I really do think it is worth your time to scan them all again, because scanning them in color will pay off in the long term - once you have a really good raw scan, there's no reason to have to do it over in the future. I would recommend against sharpening while scanning, because you can always do that later in your editing software, and it could speed your scanning up quite a bit (depending on your machine).


On a semi-related note, for those that have Epson scanners, I would recommend this device:
http://home.earthlink.net/~dougfisher/holder/mainintro.html
If you have one of the supported scanners, and you are scanning Medium Format, it can really help with batch scanning, and most importantly, it helps keep the film flat, so that everything is properly focused.

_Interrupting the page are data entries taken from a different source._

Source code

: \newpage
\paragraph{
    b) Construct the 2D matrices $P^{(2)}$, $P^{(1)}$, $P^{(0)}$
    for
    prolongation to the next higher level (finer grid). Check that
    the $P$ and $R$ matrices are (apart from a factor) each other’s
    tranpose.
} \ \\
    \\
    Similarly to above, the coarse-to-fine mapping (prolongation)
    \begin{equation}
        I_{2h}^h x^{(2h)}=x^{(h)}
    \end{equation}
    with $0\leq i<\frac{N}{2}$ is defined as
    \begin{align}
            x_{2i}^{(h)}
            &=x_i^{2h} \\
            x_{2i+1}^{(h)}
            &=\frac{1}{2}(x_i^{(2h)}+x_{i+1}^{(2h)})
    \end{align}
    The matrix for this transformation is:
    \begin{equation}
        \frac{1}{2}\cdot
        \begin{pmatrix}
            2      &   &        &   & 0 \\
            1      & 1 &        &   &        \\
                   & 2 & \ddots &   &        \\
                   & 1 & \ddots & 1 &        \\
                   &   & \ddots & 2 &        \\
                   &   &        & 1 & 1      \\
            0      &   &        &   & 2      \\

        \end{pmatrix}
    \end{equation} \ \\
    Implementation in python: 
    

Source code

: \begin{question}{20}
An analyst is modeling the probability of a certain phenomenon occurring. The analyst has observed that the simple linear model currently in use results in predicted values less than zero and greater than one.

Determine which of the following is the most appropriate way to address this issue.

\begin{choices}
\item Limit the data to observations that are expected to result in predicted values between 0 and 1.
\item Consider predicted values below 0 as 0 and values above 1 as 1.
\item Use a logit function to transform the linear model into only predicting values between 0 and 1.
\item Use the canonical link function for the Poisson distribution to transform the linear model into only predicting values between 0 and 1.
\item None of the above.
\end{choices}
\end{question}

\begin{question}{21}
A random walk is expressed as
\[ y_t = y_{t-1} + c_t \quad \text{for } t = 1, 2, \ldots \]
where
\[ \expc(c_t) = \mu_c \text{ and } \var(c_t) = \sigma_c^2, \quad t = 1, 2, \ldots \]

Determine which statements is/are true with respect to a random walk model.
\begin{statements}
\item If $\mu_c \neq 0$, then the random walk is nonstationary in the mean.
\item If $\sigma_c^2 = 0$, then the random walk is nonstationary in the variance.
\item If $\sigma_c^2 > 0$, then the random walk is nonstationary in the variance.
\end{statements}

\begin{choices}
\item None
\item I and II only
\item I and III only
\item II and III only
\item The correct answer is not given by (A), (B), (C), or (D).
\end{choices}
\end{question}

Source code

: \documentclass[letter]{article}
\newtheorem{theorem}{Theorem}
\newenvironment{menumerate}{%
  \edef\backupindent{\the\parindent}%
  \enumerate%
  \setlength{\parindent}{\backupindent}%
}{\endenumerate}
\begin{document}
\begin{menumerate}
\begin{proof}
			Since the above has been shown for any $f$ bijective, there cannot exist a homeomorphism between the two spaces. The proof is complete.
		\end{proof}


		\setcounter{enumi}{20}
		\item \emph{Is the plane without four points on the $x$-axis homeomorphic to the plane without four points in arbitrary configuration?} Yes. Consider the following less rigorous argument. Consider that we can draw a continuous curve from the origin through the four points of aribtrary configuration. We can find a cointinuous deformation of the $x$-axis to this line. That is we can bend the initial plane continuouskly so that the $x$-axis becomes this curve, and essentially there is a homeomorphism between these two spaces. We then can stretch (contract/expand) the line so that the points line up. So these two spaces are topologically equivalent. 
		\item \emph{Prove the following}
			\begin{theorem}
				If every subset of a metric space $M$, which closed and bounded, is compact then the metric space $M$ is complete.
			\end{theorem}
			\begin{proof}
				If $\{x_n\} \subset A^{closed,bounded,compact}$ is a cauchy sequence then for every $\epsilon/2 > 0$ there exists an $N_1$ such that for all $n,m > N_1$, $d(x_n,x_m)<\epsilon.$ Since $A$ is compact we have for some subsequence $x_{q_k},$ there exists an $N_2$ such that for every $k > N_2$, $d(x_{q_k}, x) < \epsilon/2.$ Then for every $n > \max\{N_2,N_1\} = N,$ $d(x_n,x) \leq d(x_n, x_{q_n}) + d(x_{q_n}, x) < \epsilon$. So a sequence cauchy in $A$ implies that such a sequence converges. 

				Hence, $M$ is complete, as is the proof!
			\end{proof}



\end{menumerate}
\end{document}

If you have severely curled film, you can purchase this add-on: http://home.earthlink.net/~dougfisher/holder/insert.html which is an anti-Newton Ring piece of glass.

Both of these, plus VueScan pay for themselves manytimes over if you are scanning large numbers of Medium Format film.

Don Bell
28 January 2006, 02:25 PM
One bit of editing that I find useful is to print names below the picture in a margin created by enlarging the canvas. This helps to insure that the names won't be lost.Thanks! What a great tip.

Geoff Tani
29 January 2006, 03:05 AM
A lot of excellent advice -- thank you very much! If only I had started this thread 1000 frames ago.

"Based on your other info the 350 dpi must refer to the 8x10 prints."

"Also, I'm not understanding your concern with the scan file size. (Unless you have RAM limitations.) The size to be concerned with is the "saved" size. That is much smaller and the actual size depends upon what format you save to."
Sorry, I could have described my settings more clearly. I set the scan output to 350dpi at print size 8x10. The reason for that is to enable relatives to print out images they like up to 8x10 and expect a decent print. I saved the scans as PSD files. As PSDs, the black and white scans were usually 10 MB, and color scans 35 MB.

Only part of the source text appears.